The Missing Piece

September 18, 2009

A successful interview requires self-discovery

After some hours of struggling to answer questions about his past work experience and life, one of my English students, an energy and economics expert, realized: “Ah, mastering an interview requires self-discovery.”

I couldn’t agree more.

 To talk convincingly about our experience, our visions, and talents, we must know deeply our journey: what we want and how we have pursued our dreams. We have to take that intimate walk into our own hearts, uncovering our best understanding.

Questions & Answers at dusk by Massimo Benenti.

[Photo]

So now, how do we decide which stories to share about our work? Well, first, let’s keep in mind that we don’t have to reveal everything about our lives. If we’re on a job interview,  talking about the boss we disliked or the major we canceled, might be distracting.

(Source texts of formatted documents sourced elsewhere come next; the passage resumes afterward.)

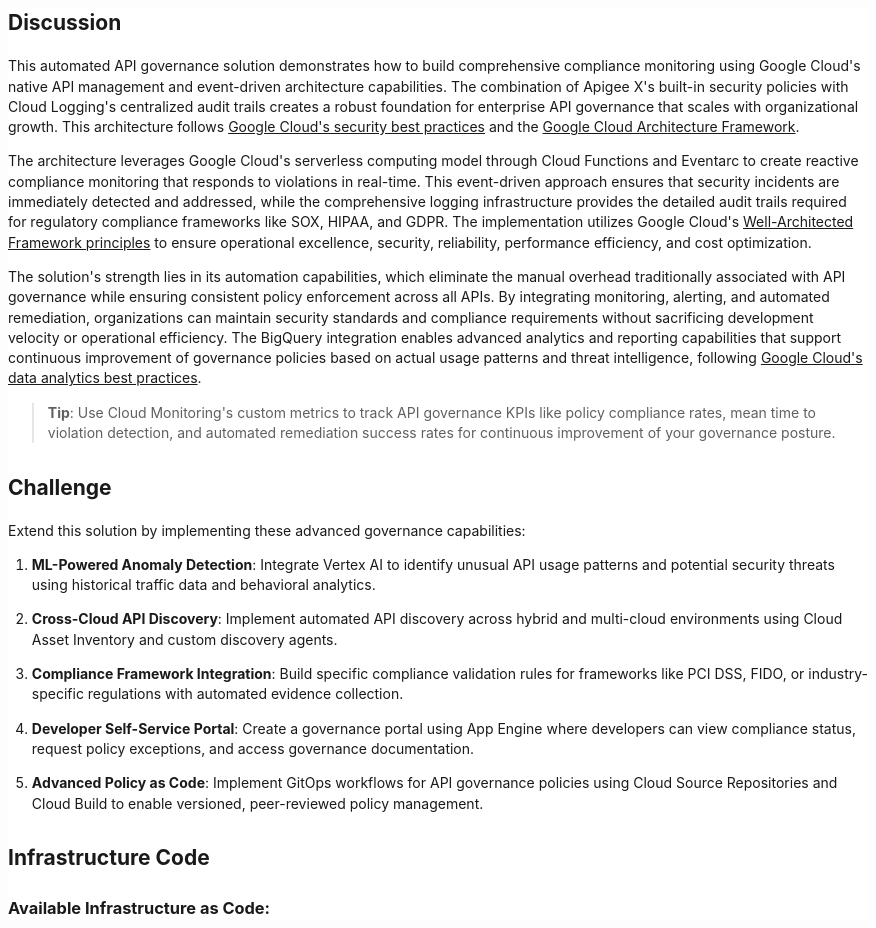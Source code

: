 ## Discussion

This automated API governance solution demonstrates how to build comprehensive compliance monitoring using Google Cloud's native API management and event-driven architecture capabilities. The combination of Apigee X's built-in security policies with Cloud Logging's centralized audit trails creates a robust foundation for enterprise API governance that scales with organizational growth. This architecture follows [Google Cloud's security best practices](https://cloud.google.com/security/best-practices) and the [Google Cloud Architecture Framework](https://cloud.google.com/architecture/framework).

The architecture leverages Google Cloud's serverless computing model through Cloud Functions and Eventarc to create reactive compliance monitoring that responds to violations in real-time. This event-driven approach ensures that security incidents are immediately detected and addressed, while the comprehensive logging infrastructure provides the detailed audit trails required for regulatory compliance frameworks like SOX, HIPAA, and GDPR. The implementation utilizes Google Cloud's [Well-Architected Framework principles](https://cloud.google.com/architecture/framework) to ensure operational excellence, security, reliability, performance efficiency, and cost optimization.

The solution's strength lies in its automation capabilities, which eliminate the manual overhead traditionally associated with API governance while ensuring consistent policy enforcement across all APIs. By integrating monitoring, alerting, and automated remediation, organizations can maintain security standards and compliance requirements without sacrificing development velocity or operational efficiency. The BigQuery integration enables advanced analytics and reporting capabilities that support continuous improvement of governance policies based on actual usage patterns and threat intelligence, following [Google Cloud's data analytics best practices](https://cloud.google.com/architecture/data-analytics).

> **Tip**: Use Cloud Monitoring's custom metrics to track API governance KPIs like policy compliance rates, mean time to violation detection, and automated remediation success rates for continuous improvement of your governance posture.

## Challenge

Extend this solution by implementing these advanced governance capabilities:

1. **ML-Powered Anomaly Detection**: Integrate Vertex AI to identify unusual API usage patterns and potential security threats using historical traffic data and behavioral analytics.

2. **Cross-Cloud API Discovery**: Implement automated API discovery across hybrid and multi-cloud environments using Cloud Asset Inventory and custom discovery agents.

3. **Compliance Framework Integration**: Build specific compliance validation rules for frameworks like PCI DSS, FIDO, or industry-specific regulations with automated evidence collection.

4. **Developer Self-Service Portal**: Create a governance portal using App Engine where developers can view compliance status, request policy exceptions, and access governance documentation.

5. **Advanced Policy as Code**: Implement GitOps workflows for API governance policies using Cloud Source Repositories and Cloud Build to enable versioned, peer-reviewed policy management.

## Infrastructure Code

### Available Infrastructure as Code:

Rather, for any interview, wouldn’t it be more fun if we offered a sincere commercial of our best feats, capabilities, and intentions.

What would we say if we were introducing ourselves to Barack Obama?

When teaching my students writing and English, I often see them struggling to organize the data of their passion, even after they discover it.  We all have so many great stories and ideas inside of us.

So after discovery, the next challenge is to control the data in our conversations. And I believe, once we embrace the map of what we truly want and the compass of who we truly are, then interviews about our work and lives can be as vivid and pleasing as a walk on the beach.